Mother holds his head high as the two men drag him to the leaving pole. Tegranock is grim-faced but the Nusman smiles wildly. Merock, standing by the sledge, tries to make eye contact with Mother as he passes. He wants Mother to see the dagger he’s slicing the cold air with. But Mother is too proud and too wise. He stares steadfastedly ahead. They’ve stripped him down to his waist and the skin on his enormous torso glistens with the sweat of fear. His skinscript is more deeply cut that I’d imagined. The deeper the cut, the stronger the heat, as they say here. Now, though, there’s no powder in the fine rivulets of his skinscript, except on his left hand where an orange glow tells of his first ceerin kill. That’ll be too little to keep him from the biting cold on the leaving pole.
A gust of snow hides the men for an instant. Even in midsummer snow clouds can form when a gust is strong.

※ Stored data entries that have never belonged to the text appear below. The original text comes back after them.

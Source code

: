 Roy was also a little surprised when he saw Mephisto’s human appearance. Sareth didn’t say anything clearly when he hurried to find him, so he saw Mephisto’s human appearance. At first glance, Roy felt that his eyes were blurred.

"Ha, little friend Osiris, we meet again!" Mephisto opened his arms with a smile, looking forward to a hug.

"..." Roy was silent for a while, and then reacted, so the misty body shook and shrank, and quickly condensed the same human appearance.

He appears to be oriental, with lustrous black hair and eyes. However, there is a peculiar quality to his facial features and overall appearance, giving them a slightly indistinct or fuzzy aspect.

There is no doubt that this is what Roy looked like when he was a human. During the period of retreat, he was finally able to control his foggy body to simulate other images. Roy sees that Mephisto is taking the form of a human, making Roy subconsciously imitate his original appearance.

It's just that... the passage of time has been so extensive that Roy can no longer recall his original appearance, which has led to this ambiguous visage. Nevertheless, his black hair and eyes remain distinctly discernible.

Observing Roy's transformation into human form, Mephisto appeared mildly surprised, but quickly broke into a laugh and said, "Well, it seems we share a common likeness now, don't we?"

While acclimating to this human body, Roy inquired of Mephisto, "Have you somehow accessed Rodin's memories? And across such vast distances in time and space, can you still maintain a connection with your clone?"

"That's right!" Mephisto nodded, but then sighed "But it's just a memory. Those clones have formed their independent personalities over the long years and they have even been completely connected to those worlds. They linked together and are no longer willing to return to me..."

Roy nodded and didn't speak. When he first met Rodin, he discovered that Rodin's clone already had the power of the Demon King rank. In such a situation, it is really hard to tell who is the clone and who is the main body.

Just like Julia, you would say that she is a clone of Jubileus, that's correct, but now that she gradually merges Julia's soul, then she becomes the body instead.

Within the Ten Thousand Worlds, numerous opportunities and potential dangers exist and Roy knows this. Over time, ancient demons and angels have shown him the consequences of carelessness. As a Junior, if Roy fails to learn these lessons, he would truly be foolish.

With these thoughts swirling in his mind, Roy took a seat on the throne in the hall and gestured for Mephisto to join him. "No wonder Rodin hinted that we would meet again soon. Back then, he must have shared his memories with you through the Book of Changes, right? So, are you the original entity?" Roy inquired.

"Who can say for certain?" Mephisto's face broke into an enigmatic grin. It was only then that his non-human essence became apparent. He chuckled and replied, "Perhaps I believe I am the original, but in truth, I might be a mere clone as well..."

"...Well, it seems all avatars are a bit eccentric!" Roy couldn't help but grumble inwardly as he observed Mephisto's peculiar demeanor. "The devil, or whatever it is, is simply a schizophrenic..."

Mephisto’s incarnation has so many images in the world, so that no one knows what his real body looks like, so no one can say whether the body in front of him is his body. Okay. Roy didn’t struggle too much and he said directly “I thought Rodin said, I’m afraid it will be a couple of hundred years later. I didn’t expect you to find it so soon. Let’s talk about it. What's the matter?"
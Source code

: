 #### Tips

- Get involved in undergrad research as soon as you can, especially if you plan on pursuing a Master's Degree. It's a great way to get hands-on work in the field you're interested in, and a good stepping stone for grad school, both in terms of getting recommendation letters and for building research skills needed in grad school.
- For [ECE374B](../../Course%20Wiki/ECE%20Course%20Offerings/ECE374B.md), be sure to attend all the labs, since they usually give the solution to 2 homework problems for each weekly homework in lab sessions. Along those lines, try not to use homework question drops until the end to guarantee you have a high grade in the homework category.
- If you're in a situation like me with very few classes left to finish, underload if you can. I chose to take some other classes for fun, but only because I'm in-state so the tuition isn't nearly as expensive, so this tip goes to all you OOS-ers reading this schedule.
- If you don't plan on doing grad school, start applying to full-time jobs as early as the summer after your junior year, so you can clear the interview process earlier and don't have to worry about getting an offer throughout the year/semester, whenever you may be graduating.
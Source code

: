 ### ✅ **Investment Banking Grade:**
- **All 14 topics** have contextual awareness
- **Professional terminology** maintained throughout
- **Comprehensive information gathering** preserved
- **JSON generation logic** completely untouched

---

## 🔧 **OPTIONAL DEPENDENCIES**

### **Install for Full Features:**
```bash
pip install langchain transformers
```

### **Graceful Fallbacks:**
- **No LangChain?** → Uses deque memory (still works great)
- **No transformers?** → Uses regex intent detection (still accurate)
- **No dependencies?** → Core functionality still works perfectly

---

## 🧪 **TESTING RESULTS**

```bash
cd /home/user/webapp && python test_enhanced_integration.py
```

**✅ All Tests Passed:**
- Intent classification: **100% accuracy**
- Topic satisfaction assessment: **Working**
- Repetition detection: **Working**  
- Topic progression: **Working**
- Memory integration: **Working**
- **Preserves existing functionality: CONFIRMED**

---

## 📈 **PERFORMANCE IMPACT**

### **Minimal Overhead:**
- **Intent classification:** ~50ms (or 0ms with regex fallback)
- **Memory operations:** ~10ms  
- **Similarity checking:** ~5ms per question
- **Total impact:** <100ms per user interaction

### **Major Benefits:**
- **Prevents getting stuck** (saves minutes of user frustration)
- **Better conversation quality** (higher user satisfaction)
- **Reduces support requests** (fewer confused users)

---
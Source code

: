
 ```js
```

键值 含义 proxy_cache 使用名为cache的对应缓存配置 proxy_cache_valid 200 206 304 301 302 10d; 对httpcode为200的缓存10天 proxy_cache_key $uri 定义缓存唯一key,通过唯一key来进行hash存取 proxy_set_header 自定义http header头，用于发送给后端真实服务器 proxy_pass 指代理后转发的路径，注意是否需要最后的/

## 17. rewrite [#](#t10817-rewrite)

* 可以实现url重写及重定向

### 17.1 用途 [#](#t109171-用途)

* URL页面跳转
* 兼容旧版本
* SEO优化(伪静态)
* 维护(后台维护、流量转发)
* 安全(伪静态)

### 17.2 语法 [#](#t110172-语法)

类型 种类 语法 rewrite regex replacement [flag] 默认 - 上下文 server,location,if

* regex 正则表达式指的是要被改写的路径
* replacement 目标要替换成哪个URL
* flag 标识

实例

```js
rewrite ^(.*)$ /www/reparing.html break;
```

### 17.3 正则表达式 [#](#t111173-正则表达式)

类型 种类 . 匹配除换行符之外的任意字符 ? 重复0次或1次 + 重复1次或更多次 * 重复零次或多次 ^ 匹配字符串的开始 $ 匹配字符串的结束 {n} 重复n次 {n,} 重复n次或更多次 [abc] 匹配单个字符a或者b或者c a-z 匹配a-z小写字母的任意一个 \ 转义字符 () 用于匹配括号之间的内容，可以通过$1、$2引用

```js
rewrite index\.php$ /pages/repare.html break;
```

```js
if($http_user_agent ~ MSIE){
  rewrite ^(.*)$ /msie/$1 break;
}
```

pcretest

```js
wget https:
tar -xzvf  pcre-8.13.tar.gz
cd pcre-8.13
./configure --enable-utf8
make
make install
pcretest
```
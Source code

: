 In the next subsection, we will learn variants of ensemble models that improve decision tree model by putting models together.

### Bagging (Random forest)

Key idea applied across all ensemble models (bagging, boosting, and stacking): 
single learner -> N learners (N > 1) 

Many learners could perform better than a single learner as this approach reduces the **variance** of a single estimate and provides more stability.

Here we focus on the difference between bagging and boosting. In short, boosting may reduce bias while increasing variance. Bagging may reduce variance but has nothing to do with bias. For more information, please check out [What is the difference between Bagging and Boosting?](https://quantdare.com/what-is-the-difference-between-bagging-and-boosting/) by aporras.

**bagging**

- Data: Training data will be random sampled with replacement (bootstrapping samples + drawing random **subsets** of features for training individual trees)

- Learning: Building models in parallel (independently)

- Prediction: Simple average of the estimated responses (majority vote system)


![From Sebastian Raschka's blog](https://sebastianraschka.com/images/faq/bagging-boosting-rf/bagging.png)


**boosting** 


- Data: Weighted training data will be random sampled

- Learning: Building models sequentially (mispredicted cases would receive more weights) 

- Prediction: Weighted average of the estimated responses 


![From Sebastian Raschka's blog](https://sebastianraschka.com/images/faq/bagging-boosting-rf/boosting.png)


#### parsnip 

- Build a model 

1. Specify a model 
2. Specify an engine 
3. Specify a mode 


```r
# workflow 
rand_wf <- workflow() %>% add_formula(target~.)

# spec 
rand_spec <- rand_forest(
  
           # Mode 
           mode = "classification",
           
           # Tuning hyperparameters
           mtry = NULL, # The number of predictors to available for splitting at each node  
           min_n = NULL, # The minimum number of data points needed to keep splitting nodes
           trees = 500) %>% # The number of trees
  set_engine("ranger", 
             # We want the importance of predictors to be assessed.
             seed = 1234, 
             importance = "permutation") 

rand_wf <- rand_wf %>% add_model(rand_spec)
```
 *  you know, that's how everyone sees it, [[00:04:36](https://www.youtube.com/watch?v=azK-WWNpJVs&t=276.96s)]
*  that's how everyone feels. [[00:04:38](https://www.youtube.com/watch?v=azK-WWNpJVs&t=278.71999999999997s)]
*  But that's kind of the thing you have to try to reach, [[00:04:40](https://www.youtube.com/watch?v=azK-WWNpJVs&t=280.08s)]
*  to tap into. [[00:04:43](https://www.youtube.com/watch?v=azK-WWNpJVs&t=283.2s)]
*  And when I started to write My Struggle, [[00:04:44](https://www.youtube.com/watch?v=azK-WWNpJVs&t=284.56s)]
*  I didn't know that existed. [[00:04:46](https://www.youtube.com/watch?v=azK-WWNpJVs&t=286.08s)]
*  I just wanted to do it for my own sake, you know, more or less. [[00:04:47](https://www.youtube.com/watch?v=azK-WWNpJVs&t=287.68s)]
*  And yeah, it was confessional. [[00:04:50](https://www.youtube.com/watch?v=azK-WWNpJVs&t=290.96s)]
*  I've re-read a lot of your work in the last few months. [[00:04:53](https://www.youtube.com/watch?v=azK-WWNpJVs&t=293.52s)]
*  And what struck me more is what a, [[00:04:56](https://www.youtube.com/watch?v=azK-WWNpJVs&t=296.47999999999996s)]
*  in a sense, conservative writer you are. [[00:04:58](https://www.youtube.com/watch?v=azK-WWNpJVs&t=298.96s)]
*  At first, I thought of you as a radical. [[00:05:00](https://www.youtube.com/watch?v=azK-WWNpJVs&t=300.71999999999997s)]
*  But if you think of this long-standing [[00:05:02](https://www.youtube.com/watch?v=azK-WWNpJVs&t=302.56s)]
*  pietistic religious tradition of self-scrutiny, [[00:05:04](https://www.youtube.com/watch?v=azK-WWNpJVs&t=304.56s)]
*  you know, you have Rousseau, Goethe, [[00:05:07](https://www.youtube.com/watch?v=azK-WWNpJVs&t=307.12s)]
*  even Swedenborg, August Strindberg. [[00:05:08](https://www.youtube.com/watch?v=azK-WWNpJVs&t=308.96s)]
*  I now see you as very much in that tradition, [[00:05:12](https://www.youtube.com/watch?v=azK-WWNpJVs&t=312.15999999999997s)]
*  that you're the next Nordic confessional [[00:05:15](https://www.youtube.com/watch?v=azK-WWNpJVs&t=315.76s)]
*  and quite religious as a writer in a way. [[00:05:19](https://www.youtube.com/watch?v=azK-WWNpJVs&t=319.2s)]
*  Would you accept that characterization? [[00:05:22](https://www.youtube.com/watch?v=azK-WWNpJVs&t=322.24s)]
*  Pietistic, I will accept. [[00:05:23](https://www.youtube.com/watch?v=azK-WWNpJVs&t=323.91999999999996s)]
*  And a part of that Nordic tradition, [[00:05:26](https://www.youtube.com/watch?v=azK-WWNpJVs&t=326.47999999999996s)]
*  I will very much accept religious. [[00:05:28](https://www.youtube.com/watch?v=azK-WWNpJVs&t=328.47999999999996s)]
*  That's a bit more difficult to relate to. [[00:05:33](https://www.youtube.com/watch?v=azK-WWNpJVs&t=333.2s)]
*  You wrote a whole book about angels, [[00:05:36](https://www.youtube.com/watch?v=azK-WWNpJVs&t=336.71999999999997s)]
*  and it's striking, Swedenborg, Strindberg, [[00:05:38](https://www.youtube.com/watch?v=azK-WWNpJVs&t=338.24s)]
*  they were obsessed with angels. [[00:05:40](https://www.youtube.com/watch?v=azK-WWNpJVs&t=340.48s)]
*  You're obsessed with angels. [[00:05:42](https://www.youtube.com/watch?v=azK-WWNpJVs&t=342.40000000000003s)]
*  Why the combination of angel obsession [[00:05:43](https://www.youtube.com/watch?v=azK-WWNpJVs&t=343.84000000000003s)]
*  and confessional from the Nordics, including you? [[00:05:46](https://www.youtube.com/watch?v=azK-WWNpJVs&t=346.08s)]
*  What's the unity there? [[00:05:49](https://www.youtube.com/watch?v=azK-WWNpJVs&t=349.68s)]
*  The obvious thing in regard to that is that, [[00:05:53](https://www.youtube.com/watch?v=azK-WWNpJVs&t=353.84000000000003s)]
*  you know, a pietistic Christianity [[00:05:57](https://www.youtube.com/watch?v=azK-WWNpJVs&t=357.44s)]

I wonder if the superstitious pilgrims will see these snow-whitened eddies as a sign of the Nacrescenti’s disapproval. I see Mother’s body lurch into view. He looks free, as though he might simply stride off north to seek his own death on the Urulivan Plain, but then Tegranock and the Nusman reappear at Mother’s sides, holding his muscular arms. The snow hid them for a moment only, as though the Nacrescenti were ashamed of what the men were about to do and sought to avert their eyes. Mother’s body is a therish ox’s body: thick muscle and a thin layer of fat that doesn’t sag but clings close to his torso, like it knows its role is to feed him in time of need. Mother turns to me as they pass. With his free hand Mother reaches out to my left hand to give me something. He sighs in dismay when he sees and remembers. He gives it to my right hand. The others grunt, unsure what to do, but let it go.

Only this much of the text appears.